▶ _PROMPT_: From the entries below, transcribe exactly the lines between the line holding "<li>U.K.</li>" and the line holding "<li>Thailand</li>", inclusive; skip all other lines.

▶ _ENTRIES PROVIDED_:
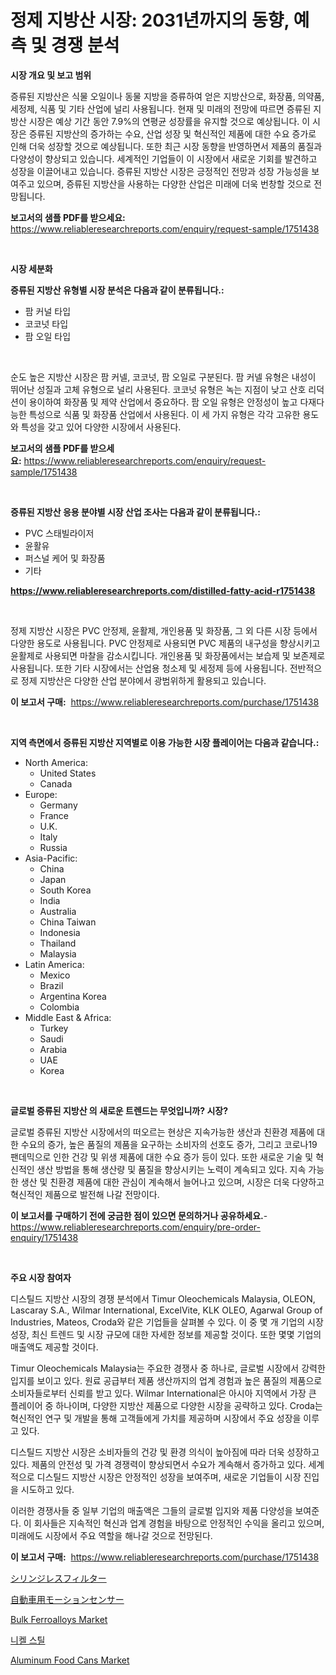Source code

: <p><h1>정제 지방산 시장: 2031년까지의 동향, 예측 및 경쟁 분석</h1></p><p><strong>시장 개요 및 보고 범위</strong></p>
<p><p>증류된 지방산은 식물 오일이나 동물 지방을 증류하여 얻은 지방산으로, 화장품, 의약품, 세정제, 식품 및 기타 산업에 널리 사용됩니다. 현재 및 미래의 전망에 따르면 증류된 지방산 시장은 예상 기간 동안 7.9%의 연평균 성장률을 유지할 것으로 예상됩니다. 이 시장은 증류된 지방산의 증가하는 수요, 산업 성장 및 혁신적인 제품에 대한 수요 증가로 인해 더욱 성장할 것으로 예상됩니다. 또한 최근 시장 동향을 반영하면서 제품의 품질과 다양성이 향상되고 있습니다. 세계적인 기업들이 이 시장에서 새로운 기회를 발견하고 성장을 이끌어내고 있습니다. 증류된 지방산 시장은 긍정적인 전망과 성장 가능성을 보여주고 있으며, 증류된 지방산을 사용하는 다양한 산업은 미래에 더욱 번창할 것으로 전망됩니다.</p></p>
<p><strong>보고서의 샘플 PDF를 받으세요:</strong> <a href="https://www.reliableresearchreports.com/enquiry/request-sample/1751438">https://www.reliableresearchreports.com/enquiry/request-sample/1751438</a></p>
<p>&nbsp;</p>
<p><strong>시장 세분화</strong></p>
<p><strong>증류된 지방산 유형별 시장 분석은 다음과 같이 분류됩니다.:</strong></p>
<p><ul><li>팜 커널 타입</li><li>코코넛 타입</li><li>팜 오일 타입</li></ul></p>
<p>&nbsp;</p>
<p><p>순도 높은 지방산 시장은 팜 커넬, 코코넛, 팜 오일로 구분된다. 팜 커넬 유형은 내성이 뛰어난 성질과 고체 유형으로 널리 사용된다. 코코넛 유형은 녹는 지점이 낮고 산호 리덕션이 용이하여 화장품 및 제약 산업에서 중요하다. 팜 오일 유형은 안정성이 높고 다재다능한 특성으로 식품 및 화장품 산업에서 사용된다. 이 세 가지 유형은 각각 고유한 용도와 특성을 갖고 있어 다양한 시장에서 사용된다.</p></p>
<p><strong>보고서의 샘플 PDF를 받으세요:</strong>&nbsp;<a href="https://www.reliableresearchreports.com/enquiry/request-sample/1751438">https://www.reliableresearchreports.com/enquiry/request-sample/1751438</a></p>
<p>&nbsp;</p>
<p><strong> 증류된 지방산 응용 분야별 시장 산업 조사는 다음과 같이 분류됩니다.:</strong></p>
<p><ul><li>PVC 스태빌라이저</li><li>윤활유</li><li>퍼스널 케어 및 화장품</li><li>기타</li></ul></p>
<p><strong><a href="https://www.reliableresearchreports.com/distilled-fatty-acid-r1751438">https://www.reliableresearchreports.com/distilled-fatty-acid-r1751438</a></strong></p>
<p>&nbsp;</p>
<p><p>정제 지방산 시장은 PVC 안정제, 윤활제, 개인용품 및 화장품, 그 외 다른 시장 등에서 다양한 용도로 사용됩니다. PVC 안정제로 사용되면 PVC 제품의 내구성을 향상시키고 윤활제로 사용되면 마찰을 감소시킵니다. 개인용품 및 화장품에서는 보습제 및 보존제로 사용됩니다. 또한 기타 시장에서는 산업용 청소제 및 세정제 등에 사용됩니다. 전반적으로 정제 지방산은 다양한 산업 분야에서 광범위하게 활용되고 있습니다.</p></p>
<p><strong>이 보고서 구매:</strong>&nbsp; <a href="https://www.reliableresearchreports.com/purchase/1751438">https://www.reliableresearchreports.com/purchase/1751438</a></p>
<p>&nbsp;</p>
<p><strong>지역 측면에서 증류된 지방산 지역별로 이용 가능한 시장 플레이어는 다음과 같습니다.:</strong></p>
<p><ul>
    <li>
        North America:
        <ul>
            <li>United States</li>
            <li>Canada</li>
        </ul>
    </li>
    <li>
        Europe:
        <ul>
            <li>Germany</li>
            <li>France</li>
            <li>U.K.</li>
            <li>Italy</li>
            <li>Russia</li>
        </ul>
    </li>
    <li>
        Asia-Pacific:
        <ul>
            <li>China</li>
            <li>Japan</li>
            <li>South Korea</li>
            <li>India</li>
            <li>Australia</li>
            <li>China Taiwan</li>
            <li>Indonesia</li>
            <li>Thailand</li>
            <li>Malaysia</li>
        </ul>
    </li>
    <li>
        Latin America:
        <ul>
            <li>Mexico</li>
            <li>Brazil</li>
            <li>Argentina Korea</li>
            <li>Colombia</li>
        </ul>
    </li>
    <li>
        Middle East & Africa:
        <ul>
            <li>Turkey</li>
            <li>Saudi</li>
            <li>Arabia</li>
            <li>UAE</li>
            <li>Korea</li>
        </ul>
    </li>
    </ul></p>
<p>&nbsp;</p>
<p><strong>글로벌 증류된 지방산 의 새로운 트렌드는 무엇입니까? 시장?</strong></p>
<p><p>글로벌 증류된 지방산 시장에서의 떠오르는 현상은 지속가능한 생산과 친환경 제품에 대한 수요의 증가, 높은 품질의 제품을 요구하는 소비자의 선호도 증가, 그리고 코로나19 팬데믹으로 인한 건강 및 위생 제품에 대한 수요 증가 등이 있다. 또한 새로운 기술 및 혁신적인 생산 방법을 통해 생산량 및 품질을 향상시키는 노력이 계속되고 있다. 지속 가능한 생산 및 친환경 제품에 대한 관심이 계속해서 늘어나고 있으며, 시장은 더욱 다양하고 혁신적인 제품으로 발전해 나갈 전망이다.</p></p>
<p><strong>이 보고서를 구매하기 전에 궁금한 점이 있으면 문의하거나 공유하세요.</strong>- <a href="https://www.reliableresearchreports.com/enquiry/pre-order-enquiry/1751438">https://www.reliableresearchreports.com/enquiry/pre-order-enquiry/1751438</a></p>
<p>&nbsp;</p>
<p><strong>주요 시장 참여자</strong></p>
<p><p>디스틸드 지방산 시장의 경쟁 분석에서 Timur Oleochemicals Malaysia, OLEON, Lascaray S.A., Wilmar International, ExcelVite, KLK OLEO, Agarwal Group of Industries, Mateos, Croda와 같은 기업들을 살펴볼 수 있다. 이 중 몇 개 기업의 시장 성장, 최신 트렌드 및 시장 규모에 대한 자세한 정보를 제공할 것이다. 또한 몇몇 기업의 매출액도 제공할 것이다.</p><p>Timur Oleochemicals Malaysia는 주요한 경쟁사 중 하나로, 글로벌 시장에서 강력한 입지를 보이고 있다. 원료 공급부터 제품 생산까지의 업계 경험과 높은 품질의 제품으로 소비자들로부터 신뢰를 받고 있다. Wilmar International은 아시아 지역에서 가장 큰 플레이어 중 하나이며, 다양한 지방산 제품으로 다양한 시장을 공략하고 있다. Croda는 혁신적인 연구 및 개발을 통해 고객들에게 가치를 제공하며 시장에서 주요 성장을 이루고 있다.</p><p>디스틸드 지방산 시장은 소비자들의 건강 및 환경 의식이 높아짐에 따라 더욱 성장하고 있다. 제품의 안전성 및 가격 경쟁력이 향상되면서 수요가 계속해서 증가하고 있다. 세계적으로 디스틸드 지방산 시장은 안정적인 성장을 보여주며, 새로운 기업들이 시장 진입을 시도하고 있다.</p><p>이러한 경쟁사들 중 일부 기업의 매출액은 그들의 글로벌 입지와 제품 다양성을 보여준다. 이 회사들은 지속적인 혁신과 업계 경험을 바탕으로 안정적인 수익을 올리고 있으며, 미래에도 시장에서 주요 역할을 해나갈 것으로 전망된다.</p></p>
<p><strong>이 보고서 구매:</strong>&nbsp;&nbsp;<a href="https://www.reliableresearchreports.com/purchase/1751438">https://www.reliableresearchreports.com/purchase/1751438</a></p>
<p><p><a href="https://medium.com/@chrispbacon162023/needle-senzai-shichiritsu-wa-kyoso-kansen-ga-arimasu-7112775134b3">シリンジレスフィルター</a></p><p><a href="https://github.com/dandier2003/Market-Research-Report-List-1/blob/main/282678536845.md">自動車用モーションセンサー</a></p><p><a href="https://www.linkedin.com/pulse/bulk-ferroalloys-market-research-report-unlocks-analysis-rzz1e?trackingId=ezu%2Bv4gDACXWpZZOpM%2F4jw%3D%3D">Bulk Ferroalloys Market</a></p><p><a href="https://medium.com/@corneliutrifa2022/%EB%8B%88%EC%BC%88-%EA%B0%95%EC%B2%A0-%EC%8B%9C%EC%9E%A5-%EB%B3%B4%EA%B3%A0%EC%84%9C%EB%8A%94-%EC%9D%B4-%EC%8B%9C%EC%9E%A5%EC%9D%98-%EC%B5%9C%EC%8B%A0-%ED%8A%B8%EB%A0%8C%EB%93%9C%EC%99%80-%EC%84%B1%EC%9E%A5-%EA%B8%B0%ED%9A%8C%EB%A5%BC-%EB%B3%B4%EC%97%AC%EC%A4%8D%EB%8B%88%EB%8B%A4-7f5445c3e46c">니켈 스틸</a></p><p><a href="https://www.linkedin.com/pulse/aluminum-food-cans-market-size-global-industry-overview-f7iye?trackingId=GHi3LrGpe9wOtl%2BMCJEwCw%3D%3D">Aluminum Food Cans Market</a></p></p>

...

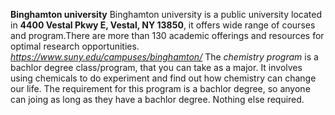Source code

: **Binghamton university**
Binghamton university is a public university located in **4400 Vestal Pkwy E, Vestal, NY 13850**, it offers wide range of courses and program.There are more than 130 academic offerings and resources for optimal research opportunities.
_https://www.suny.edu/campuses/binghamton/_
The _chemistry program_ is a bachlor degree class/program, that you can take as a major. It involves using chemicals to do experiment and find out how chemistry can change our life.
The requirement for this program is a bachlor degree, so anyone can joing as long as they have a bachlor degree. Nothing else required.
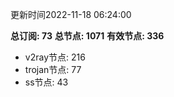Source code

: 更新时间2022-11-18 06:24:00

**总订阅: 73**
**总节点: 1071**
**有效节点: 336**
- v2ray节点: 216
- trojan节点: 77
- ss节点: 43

--

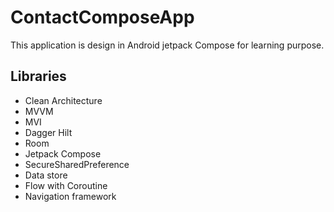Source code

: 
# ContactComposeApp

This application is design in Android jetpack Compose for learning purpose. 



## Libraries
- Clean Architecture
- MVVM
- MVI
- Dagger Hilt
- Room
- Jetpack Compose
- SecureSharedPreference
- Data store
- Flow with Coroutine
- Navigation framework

▶ _ANSWER SPACE_:
            <li>U.K.</li>
            <li>Italy</li>
            <li>Russia</li>
        </ul>
    </li>
    <li>
        Asia-Pacific:
        <ul>
            <li>China</li>
            <li>Japan</li>
            <li>South Korea</li>
            <li>India</li>
            <li>Australia</li>
            <li>China Taiwan</li>
            <li>Indonesia</li>
            <li>Thailand</li>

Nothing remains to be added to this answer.